ABOUT THIS TASK: Whenever the string "image" turns up in a line of the data below, copy that line.

MATERIAL SHOWN:
● ● ● ●
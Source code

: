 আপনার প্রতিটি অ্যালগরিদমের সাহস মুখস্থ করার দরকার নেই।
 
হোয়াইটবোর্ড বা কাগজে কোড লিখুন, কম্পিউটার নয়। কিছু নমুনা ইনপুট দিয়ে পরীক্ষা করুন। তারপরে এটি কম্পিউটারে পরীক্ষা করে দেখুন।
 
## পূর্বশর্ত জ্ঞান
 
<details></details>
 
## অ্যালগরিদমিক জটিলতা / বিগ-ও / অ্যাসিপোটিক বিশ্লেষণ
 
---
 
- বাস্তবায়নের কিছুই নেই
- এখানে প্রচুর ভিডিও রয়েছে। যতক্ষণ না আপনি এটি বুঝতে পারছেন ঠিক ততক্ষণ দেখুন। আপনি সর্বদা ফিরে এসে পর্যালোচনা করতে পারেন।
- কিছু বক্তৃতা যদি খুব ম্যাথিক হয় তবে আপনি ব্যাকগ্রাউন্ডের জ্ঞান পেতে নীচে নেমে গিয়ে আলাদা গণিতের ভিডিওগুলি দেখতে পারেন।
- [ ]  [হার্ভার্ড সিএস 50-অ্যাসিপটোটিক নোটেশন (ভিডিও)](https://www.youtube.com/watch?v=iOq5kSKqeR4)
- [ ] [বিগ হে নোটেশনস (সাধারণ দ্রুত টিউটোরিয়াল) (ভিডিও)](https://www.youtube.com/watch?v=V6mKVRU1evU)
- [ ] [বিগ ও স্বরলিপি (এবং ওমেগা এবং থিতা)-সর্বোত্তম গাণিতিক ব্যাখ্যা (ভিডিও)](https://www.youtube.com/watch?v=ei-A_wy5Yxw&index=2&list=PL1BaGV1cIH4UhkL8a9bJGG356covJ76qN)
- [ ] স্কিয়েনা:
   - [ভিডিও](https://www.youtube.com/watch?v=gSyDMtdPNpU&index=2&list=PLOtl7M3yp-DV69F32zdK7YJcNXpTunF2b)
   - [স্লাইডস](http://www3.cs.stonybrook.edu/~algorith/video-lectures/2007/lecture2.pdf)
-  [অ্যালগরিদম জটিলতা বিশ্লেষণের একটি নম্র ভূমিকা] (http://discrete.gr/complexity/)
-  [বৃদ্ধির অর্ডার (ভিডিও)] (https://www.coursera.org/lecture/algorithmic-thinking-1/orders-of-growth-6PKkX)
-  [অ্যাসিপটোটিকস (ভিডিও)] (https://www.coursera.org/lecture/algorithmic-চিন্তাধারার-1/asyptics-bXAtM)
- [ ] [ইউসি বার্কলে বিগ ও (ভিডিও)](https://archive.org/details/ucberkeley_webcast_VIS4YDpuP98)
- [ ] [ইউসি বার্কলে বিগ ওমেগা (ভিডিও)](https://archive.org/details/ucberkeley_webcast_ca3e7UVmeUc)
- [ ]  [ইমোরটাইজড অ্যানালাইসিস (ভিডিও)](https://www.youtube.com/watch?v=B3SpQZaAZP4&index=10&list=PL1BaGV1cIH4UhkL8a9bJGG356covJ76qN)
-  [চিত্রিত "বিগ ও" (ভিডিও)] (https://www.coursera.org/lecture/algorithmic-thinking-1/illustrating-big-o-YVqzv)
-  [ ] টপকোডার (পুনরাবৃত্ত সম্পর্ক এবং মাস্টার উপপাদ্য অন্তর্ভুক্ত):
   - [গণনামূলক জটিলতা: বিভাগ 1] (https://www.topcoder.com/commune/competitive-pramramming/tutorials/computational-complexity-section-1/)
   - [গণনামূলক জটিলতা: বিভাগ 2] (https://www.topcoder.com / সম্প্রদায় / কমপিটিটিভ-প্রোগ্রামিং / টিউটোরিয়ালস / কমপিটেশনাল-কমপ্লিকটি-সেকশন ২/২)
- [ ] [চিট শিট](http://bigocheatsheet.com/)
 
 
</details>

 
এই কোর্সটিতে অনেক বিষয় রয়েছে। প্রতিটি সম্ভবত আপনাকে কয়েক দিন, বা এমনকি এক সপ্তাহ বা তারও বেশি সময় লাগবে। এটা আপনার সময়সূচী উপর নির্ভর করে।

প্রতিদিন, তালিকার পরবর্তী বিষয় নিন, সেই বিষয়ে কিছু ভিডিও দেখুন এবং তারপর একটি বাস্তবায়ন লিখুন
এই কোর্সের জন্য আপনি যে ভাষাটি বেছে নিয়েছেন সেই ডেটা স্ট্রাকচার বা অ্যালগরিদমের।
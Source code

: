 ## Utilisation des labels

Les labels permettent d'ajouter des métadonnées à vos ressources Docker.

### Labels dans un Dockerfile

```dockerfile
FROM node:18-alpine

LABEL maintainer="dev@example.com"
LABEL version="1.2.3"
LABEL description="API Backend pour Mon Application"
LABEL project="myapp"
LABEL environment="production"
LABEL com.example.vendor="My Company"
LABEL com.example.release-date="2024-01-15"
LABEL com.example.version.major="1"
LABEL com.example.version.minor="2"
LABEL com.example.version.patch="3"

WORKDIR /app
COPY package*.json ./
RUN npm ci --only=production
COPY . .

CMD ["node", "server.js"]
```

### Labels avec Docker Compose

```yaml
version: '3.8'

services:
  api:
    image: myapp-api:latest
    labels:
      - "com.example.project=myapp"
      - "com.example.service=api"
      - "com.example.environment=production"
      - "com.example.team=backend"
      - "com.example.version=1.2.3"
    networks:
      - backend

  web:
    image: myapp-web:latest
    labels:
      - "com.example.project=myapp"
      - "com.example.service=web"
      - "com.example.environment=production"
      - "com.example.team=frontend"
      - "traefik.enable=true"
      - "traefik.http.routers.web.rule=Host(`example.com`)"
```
● ● ● ●
THE ANSWER:
    image: myapp-api:latest
    image: myapp-web:latest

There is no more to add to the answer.